BACKGROUND OF THE INVENTION

1. Field of the Invention

The present invention relates, in general, to a method of detecting a web application attack.

2. Description of the Related Art

Conventionally, a web application firewall (hereinafter briefly called ‘WAF’) protects an attack on a layer 7 that corresponds to an uppermost layer in a 7-layer model according to classification criteria of a network by the Open Systems Interconnection (OSI), based on an Intrusion Detection System (IDS) or an Intrusion Protection System (IPS) that carries out detecting an attack at a layer 4 of the OSI 7-layer model, and therefore a limit becomes generated upon a defense against the attack.

FIG. 1 shows an illustration for explaining the conventional OSI 7-layer model.

As shown in FIG. 1, the OSI 7-layer model is used in categorizing protocols and methods in architectural models of computer networking and includes Application Layer, Presentation Layer, Session Layer, Transport Layer, Network Layer, Data link Layer, and Physical Layer. The reasons why a Web Application Firewall (WAF) that detects and protects an attack on the layer 7 are as follows.

First, since systems such as an Intrusion Detection System (IDS) or an Intrusion Protection System (IPS) that were generally used in detecting an attack are devised by an attempt to expand, to a packet analysis, a function of a network firewall which only served to block a specific port for a specific Internet Protocol (IP) Address, the location where the network firewall had detected an attack is the layer 4.

Further, the location where a meaningful minimal data unit, a packet, which is not a meaningless electric signal, first appears on the OSI 7-layer model is the layer 4, so that at the layer 4 at which a first data unit is established, the attack is determined and blocked.

That is, while an intellectual web firewall can serve to minimize a false positive and a false negative only when an analysis of network traffic also has to be performed at the level of the layer 7 to detect and protect an attack on Application Layer (Layer 7; L7), according to the prior art, such an attack on the layer 7 was detected by a detecting method on a level of Layer 4, so that normal detection and protection could not be performed.
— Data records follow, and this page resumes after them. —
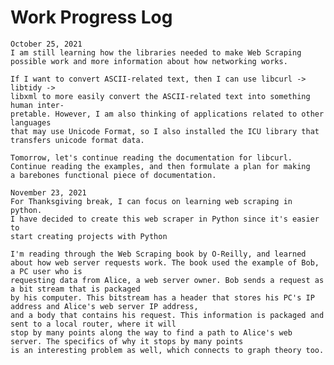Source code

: # Work Progress Log

    October 25, 2021
    I am still learning how the libraries needed to make Web Scraping
    possible work and more information about how networking works.

    If I want to convert ASCII-related text, then I can use libcurl -> libtidy ->
    libxml to more easily convert the ASCII-related text into something human inter-
    pretable. However, I am also thinking of applications related to other languages
    that may use Unicode Format, so I also installed the ICU library that 
    transfers unicode format data.

    Tomorrow, let's continue reading the documentation for libcurl.
    Continue reading the examples, and then formulate a plan for making 
    a barebones functional piece of documentation.

    November 23, 2021
    For Thanksgiving break, I can focus on learning web scraping in python.
    I have decided to create this web scraper in Python since it's easier to 
    start creating projects with Python

    I'm reading through the Web Scraping book by O-Reilly, and learned
    about how web server requests work. The book used the example of Bob, a PC user who is
    requesting data from Alice, a web server owner. Bob sends a request as a bit stream that is packaged
    by his computer. This bitstream has a header that stores his PC's IP address and Alice's web server IP address,
    and a body that contains his request. This information is packaged and sent to a local router, where it will
    stop by many points along the way to find a path to Alice's web server. The specifics of why it stops by many points
    is an interesting problem as well, which connects to graph theory too.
Specifically, Layer 4 has a packet as a data unit, and first, second generation WAFs, established based on the conventional IDS and IPS, determine whether or not an attack has been conducted upon corresponding network traffic by performing a pattern matching in a unit of a packet. That the conventional first, second generation WAFs determine either a normal packet or an attacking packet by checking whether or not the respective packets correspond to those of average 5000 numbers of attack patterns (Regular Expression: Regx), which are previously registered by a manager.

While recently developed WAFs use a Deep Packet Inspection (DPI) method with which the payload part of a packet is also inspected whereas according to the conventional method, only a header of a packet is inspected to determine the existence of an attack. However, this is not a true protection method in the level of Application Layer, but merely an advanced method in the level of Level 4 according to the related art.

Meanwhile, the conventional attack detecting method, which is carried out in the level of Layer 4, while being adapted to an attack detecting method in the level of Application Layer (Layer 7), has the four limits as follows.

First, new attack patterns should be updated whenever the attack pattern varies.

Second, since the number of the attack patterns which can be registered in connection with a processing speed is restricted (maximum number is 10,000), the previously-registered attack patterns should be deleted periodically.

Third, it is hard to technically modulate an attack packet (e.g. deletion of a specific part of personal information, such as modulation, deletion, etc. of HTML tag) in the conventional WAF based on a packet pattern matching in a Layer 4.

The reason is as follows. The packet modulation causes variation in a packet size. Then, for the first, second generation WAFs, so many operations are required in performing reregistering varied packet size to a packet header, thereby increasing the processing time, which makes it difficult to adapt to an actual environment of Internet service.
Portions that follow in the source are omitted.